Conservatives can adapt to the cultural shift without compromising their principles, or they can retreat into a bunker mentality, lobbing rhetorical ordnance from previous generations, which has little power to persuade young people today.
America is getting younger, but not wiser. We are increasingly secular, less interested in sacrifice and, apparently, we have more faith in government. I doubt that many people under 40 have ever served in the military, or even know anyone who has. The old "family values" appeal no longer works because for too many younger people the family they value doesn't resemble the one older Americans recognize.
And there's something else. The campaign against same-sex marriage is over. Maine, Maryland and Washington state became the first states to approve gay marriage by popular vote. Minnesota voters rejected a constitutional amendment to ban it. Six other states -- New York, Connecticut, Iowa, Massachusetts, New Hampshire, Vermont and the District of Columbia grant same-sex marriage licenses. The Supreme Court might soon hear arguments challenging the constitutionality of the Defense of Marriage Act, which defines marriage as the legal union between one man and one woman. Conservatives might want to focus on strengthening their own marriages.
With Mitt Romney winning just 27 percent of the Hispanic vote, Republicans need a new strategy to attract Hispanics whose values mirror those held by conservatives.
Democrats appeal to human nature. They know a growing number of people are becoming addicted to government. Democrats know that envy and greed are "deadly sins" that can be exploited for political gain. A new generation of have-nots needs to be taught that having not today doesn't mean never having, and that if they embrace a set of principles and emulate successful people, those now without much can earn a slice of an expanding American pie.
Now some advice for my distraught conservative evangelical friends. You made a valiant effort for the last three decades, hoping politics would advance another Kingdom, which your Leader said is "not of this world." Don't retreat; enlist in a better army with better weapons.
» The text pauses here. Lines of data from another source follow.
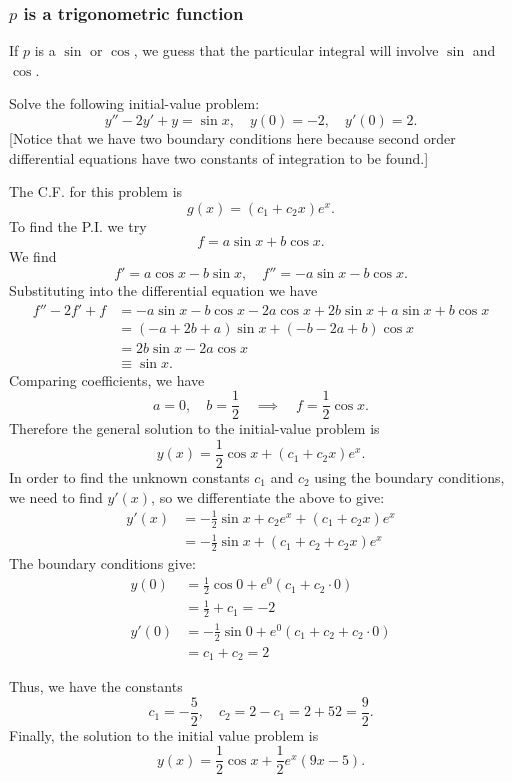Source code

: \subsubsection{$p$ is a trigonometric function}
If $p$ is a $\sin$ or $\cos$, we guess that the particular integral will involve $\sin$ and $\cos$.

\begin{example}
Solve the following initial-value problem:
\[y''-2y'+y=\sin x,\quad y(0)=-2,\quad y'(0)=2.\]
[Notice that we have two boundary conditions here because second order differential equations have two constants of integration to be found.]

The C.F. for this problem is
\[g(x)=(c_1+c_2x)e^x.\]
To find the P.I. we try 
\[f=a\sin x+b\cos x.\]
We find
\[f'=a\cos x-b\sin x,\quad f''= -a\sin x -b\cos x.\]
Substituting into the differential equation we have
\begin{align*}
f''-2f'+f &=  -a\sin x -b\cos x-2a\cos x +2b\sin x+a\sin x+b\cos x \\
&= (-a+2b+a)\sin x+(-b-2a+b)\cos x \\
&= 2b \sin x - 2a\cos x \\
&\equiv \sin x.
\end{align*}
Comparing coefficients, we have
\[a=0,\quad b=\frac{1}{2} \quad \implies \quad f=\frac{1}{2}\cos x.\]
Therefore the general solution to the initial-value problem is 
\[y(x)=\frac{1}{2}\cos x + (c_1+c_2x)e^x.\]
In order to find the unknown constants $c_1$ and $c_2$ using the boundary conditions, we need to find $y'(x)$, so we differentiate the above to give:
\begin{align*}
y'(x)&=-\frac{1}{2}\sin x +c_2e^x+(c_1+c_2x)e^x\\
&=-\frac{1}{2}\sin x + (c_1+c_2+c_2x)e^x
\end{align*}
The boundary conditions give:
\begin{align*}
y(0)&=\frac{1}{2}\cos0+e^0(c_1+c_2\cdot0)\\&=\frac{1}{2}+c_1=-2\\
y'(0)&=-\frac{1}{2}\sin0+e^0(c_1+c_2+c_2\cdot0)\\&=c_1+c_2=2\end{align*}

Thus, we have the constants
\[c_1=-\frac{5}{2}, \quad  c_2=2-c_1=2+{5}{2}=\frac{9}{2}.\]
Finally, the solution to the initial value problem is
\[y(x)=\frac{1}{2}\cos x +\frac{1}{2}e^x(9x-5).\]
\end{example}
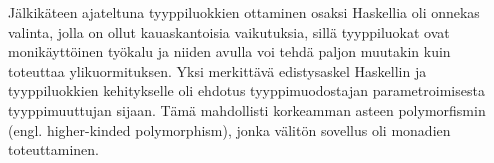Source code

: \documentclass[finnish]{tktltiki2}
\begin{document}
Jälkikäteen ajateltuna tyyppiluokkien ottaminen osaksi Haskellia oli onnekas valinta, jolla on ollut kauaskantoisia vaikutuksia, sillä tyyppiluokat ovat monikäyttöinen työkalu ja niiden avulla voi tehdä paljon muutakin kuin toteuttaa ylikuormituksen. Yksi merkittävä edistysaskel Haskellin ja tyyppiluokkien kehitykselle oli ehdotus tyyppimuodostajan parametroimisesta tyyppimuuttujan sijaan. Tämä mahdollisti korkeamman asteen polymorfismin (engl. higher-kinded polymorphism), jonka välitön sovellus oli monadien toteuttaminen.





\end{document}
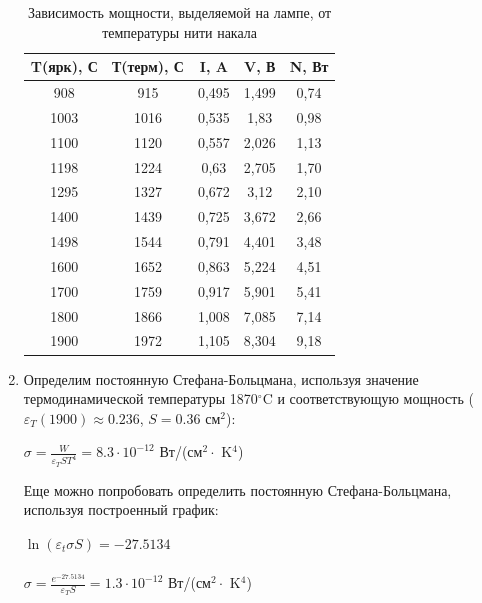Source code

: \documentclass[a4paper, 12pt]{article}
\begin{document}
\begin{enumerate}
\begin{table}[h]
    \centering
    \begin{center}
    \caption{Зависимость мощности, выделяемой на лампе, от температуры нити накала}
    \end{center}
    \vspace{0.1cm}
    \label{tab:my_label}
\begin{tabular}{|c|c|c|c|c|}
\hline
T(ярк), С & Т(терм), С & I, A  & V, В  & N, Вт \\ \hline
908       & 915        & 0,495 & 1,499 & 0,74  \\ \hline
1003      & 1016       & 0,535 & 1,83  & 0,98  \\ \hline
1100      & 1120       & 0,557 & 2,026 & 1,13  \\ \hline
1198      & 1224       & 0,63  & 2,705 & 1,70  \\ \hline
1295      & 1327       & 0,672 & 3,12  & 2,10  \\ \hline
1400      & 1439       & 0,725 & 3,672 & 2,66  \\ \hline
1498      & 1544       & 0,791 & 4,401 & 3,48  \\ \hline
1600      & 1652       & 0,863 & 5,224 & 4,51  \\ \hline
1700      & 1759       & 0,917 & 5,901 & 5,41  \\ \hline
1800      & 1866       & 1,008 & 7,085 & 7,14  \\ \hline
1900      & 1972       & 1,105 & 8,304 & 9,18  \\ \hline
\end{tabular}
\end{table}   

\item Определим постоянную Стефана-Больцмана, используя значение термодинамической температуры 1870$^{\circ}$C и соответствующую мощность ($\varepsilon_T(1900) \approx 0.236$, $S = 0.36$ см$^2$):
\begin{center}
    $\sigma = \frac{W}{\varepsilon_T S T^4} = 8.3 \cdot 10^{-12}$ Вт/(см$^2 \cdot$ K$^4$)
\end{center}
Еще  можно попробовать определить постоянную Стефана-Больцмана, используя построенный график:
\begin{center}
    $\ln(\varepsilon_t \sigma S) = -27.5134$ \\
    \\
    $\sigma = \frac{e^{-27.5134}}{\varepsilon_T S} = 1.3 \cdot 10^{-12}$ Вт/(см$^2 \cdot$ K$^4$)
\end{center}


\end{enumerate}
\end{document}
The One you follow demonstrated a power superior to the state, the power to change lives. Employ that power. Each church and religious institution, each individual, can find one poor family and ask if they want out of their circumstances and are willing to work for it, if a path is offered. One example: If a parent wants a child out of a failing public school, offer them financial help in placing the child in a good private school.
Feeding the hungry, clothing the naked, visiting prisoners, and caring for widows and orphans is not a social gospel that replaces God with government. That's the view of the religious left. Rather, these behaviors serve the ultimate purpose of reaching the heart where real change takes place. And enough changed hearts lead to changed cultures.
The government beast is starved when people become independent of it. This will require a transfer of faith in government, to faith in an Authority higher than the state and a Leader more powerful than any president.
It will take time and investment of private resources, but it works and the results would be worth celebrating. We the people can still change the country in ways politics and governments never have and never will.